Task to complete → Which lines run from the one containing "1. Click **Save & Close**" to the end of the entries below? Retype exactly those, both ends included.

[Dataset records]

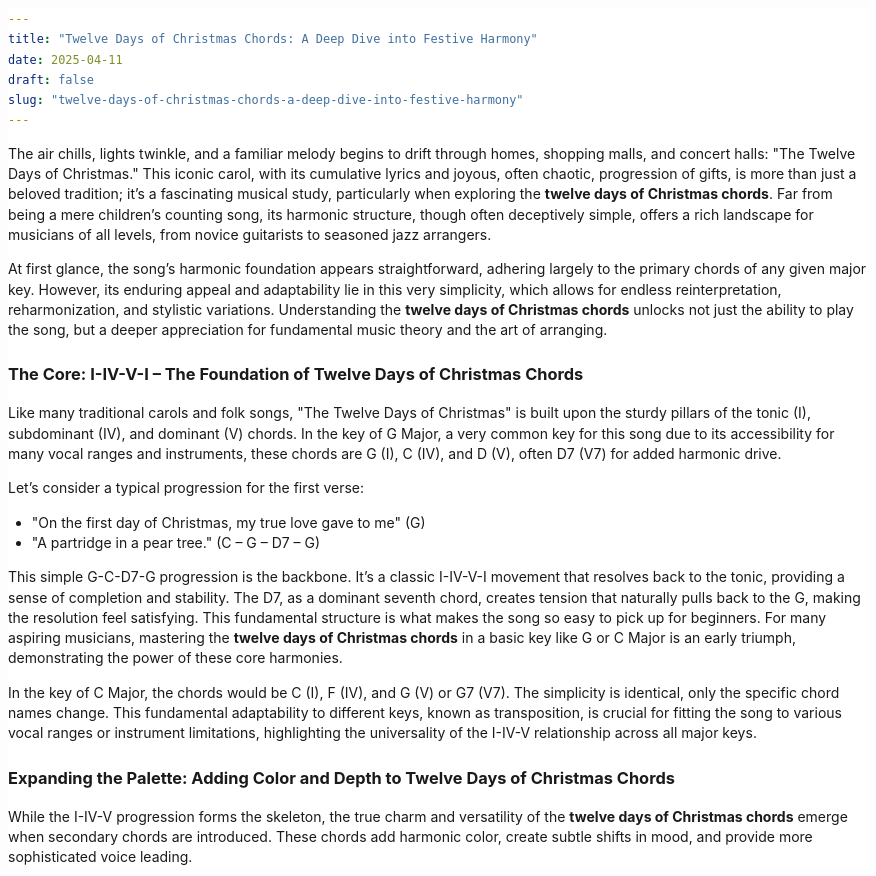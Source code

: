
```yaml
---
title: "Twelve Days of Christmas Chords: A Deep Dive into Festive Harmony"
date: 2025-04-11
draft: false
slug: "twelve-days-of-christmas-chords-a-deep-dive-into-festive-harmony" 
---
```


The air chills, lights twinkle, and a familiar melody begins to drift through homes, shopping malls, and concert halls: "The Twelve Days of Christmas." This iconic carol, with its cumulative lyrics and joyous, often chaotic, progression of gifts, is more than just a beloved tradition; it’s a fascinating musical study, particularly when exploring the **twelve days of Christmas chords**. Far from being a mere children’s counting song, its harmonic structure, though often deceptively simple, offers a rich landscape for musicians of all levels, from novice guitarists to seasoned jazz arrangers.

At first glance, the song’s harmonic foundation appears straightforward, adhering largely to the primary chords of any given major key. However, its enduring appeal and adaptability lie in this very simplicity, which allows for endless reinterpretation, reharmonization, and stylistic variations. Understanding the **twelve days of Christmas chords** unlocks not just the ability to play the song, but a deeper appreciation for fundamental music theory and the art of arranging.

### The Core: I-IV-V-I – The Foundation of Twelve Days of Christmas Chords

Like many traditional carols and folk songs, "The Twelve Days of Christmas" is built upon the sturdy pillars of the tonic (I), subdominant (IV), and dominant (V) chords. In the key of G Major, a very common key for this song due to its accessibility for many vocal ranges and instruments, these chords are G (I), C (IV), and D (V), often D7 (V7) for added harmonic drive.

Let’s consider a typical progression for the first verse:

* "On the first day of Christmas, my true love gave to me" (G)
* "A partridge in a pear tree." (C – G – D7 – G)

This simple G-C-D7-G progression is the backbone. It’s a classic I-IV-V-I movement that resolves back to the tonic, providing a sense of completion and stability. The D7, as a dominant seventh chord, creates tension that naturally pulls back to the G, making the resolution feel satisfying. This fundamental structure is what makes the song so easy to pick up for beginners. For many aspiring musicians, mastering the **twelve days of Christmas chords** in a basic key like G or C Major is an early triumph, demonstrating the power of these core harmonies.

In the key of C Major, the chords would be C (I), F (IV), and G (V) or G7 (V7). The simplicity is identical, only the specific chord names change. This fundamental adaptability to different keys, known as transposition, is crucial for fitting the song to various vocal ranges or instrument limitations, highlighting the universality of the I-IV-V relationship across all major keys.

### Expanding the Palette: Adding Color and Depth to Twelve Days of Christmas Chords

While the I-IV-V progression forms the skeleton, the true charm and versatility of the **twelve days of Christmas chords** emerge when secondary chords are introduced. These chords add harmonic color, create subtle shifts in mood, and provide more sophisticated voice leading.
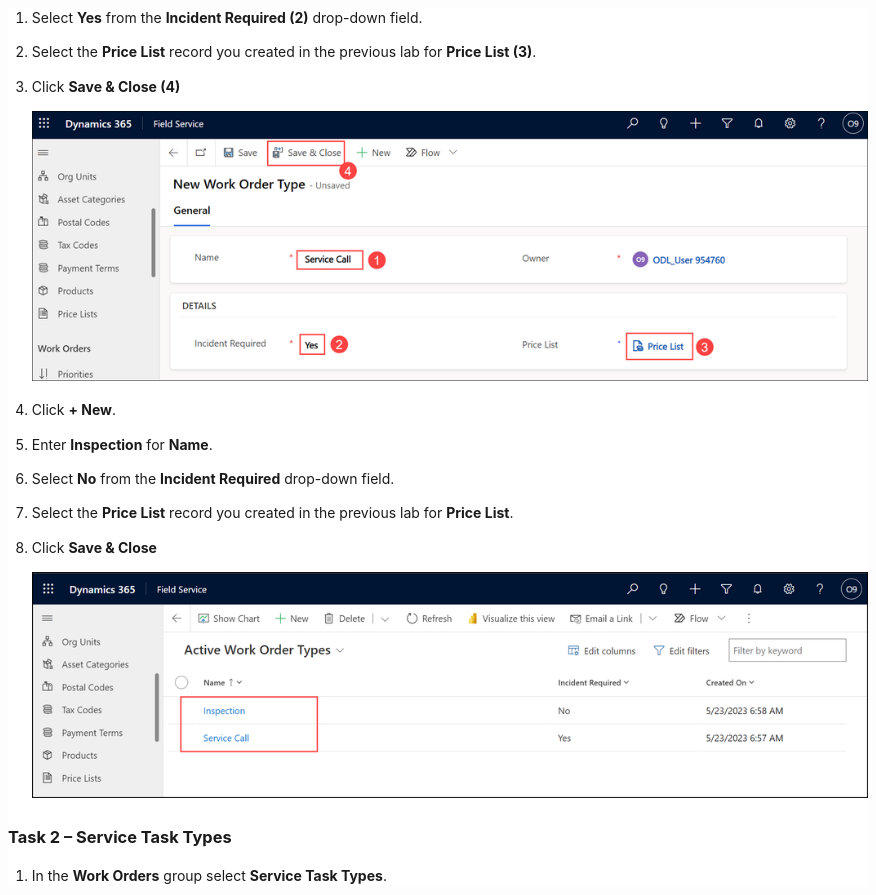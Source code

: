 1. Select **Yes** from the **Incident Required (2)** drop-down field.

1. Select the **Price List** record you created in the previous lab for **Price List (3)**.

1. Click **Save & Close (4)**

    ![](../images/PL4E1T1S7.png)

1. Click **+ New**.

1. Enter **Inspection** for **Name**.

1. Select **No** from the **Incident Required** drop-down field.

1. Select the **Price List** record you created in the previous lab for **Price List**.

1. Click **Save & Close**

    ![](../images/PL4E1T1S12.png)

### Task 2 – Service Task Types

1. In the **Work Orders** group select **Service Task Types**.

[/Dataset records]

Answer section →
1. Click **Save & Close**

    ![](../images/PL4E1T1S12.png)

### Task 2 – Service Task Types

1. In the **Work Orders** group select **Service Task Types**.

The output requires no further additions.